Most recently, employee unions lost an attempt to shield public employees when the Washington State Supreme Court ruled late last year that birthdates are public information. This upholds what has been Washington State law for decades.
Would it really be that bad if public employee birthdates were shielded? Yes, it would.
Birthdates allow people investigating the government to verify identities, to confirm those serving the public are who they say they are and to distinguish among individuals with similar names. Birthdates have been key in many independent investigations of government actions.
For example: an investigative series on coaches showed that community-college administrators in Washington “retired” and then quickly rehired coaches in a way that enabled the coaches to “double dip” and collect both a salary and a pension. The report relied on an analysis of state pension data containing dates of birth.
A story alerted the public that one in 10 Seattle school bus drivers had bad driving or criminal convictions that should have barred them from transporting public school students. That story depended on public employment records containing birthdates.

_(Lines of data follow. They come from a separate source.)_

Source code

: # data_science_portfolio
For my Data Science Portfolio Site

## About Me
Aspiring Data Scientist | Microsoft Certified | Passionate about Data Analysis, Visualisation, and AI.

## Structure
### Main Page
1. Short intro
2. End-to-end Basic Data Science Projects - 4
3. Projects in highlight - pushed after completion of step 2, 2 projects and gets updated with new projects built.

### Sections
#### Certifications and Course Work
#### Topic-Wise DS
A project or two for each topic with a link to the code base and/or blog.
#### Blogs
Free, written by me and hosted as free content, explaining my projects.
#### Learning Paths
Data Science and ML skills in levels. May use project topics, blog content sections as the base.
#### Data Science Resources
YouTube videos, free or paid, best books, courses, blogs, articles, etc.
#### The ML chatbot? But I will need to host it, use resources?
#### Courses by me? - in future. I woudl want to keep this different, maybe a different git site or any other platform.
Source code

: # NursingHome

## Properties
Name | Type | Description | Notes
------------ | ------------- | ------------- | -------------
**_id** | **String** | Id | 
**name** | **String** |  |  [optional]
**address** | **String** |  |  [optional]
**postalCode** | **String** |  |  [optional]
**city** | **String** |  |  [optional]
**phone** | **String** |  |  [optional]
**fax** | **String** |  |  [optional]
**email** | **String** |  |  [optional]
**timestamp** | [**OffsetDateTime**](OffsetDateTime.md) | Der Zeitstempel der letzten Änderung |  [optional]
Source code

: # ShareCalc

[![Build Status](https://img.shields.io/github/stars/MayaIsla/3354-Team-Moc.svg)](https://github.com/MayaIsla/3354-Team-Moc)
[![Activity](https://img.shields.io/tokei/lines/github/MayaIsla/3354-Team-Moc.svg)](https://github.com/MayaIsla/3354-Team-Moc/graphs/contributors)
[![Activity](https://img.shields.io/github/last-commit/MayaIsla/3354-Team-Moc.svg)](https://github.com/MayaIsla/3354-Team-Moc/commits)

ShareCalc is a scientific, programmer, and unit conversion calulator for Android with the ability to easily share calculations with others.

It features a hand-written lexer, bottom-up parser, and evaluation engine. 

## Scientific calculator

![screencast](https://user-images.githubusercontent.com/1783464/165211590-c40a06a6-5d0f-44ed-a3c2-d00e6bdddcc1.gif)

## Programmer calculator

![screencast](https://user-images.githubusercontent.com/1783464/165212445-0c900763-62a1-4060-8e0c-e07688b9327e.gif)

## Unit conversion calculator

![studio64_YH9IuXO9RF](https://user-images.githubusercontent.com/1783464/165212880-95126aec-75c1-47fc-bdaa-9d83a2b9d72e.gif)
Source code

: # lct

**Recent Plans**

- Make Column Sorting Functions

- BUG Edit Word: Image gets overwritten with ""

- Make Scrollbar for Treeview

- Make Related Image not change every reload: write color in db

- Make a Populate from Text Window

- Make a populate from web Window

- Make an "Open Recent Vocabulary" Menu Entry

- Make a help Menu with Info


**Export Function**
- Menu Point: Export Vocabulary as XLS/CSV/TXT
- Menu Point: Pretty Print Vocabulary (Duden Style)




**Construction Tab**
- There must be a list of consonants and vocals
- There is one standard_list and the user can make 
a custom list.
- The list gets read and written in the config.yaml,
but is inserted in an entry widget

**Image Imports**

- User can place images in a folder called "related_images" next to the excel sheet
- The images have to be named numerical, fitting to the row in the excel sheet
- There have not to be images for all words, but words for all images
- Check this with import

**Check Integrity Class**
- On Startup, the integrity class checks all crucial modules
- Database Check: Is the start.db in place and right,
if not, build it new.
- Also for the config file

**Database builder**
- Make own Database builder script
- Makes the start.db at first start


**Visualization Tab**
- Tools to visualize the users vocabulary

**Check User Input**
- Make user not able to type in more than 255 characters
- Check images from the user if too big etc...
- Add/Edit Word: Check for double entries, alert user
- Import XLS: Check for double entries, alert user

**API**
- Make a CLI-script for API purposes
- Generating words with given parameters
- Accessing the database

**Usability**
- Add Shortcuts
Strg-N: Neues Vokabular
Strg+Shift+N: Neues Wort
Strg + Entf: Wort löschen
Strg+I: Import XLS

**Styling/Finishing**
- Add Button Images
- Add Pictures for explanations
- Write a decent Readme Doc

Reporting on the disputed 2004 gubernatorial election relied on comparing names and dates of birth from the voter registration database and other sources of public records. Reporters were able to inform the public about voting by felons and deceased voters, and to report on systemic problems with election integrity with a level of detail that would have been impossible without date of birth information.
This isn’t about privacy. Dates of birth are ubiquitous in public records. They are included in marriage licenses, records of military service, a license to practice medicine or even licenses to drive a taxi. State law requires the date of birth for all registered voters, birth certificates include both the child and parent dates of birth and are public records available from the Department of Health. As a historic, legislative, and factual matter, dates of birth have long been a matter of public record in Washington.
Public employee unions have ample opportunities to explain the advantages of union membership to public employees. They don’t need to hinder access to public records to do that.
Fred Obee is the Executive Director of the Washington Newspaper Publishers Association.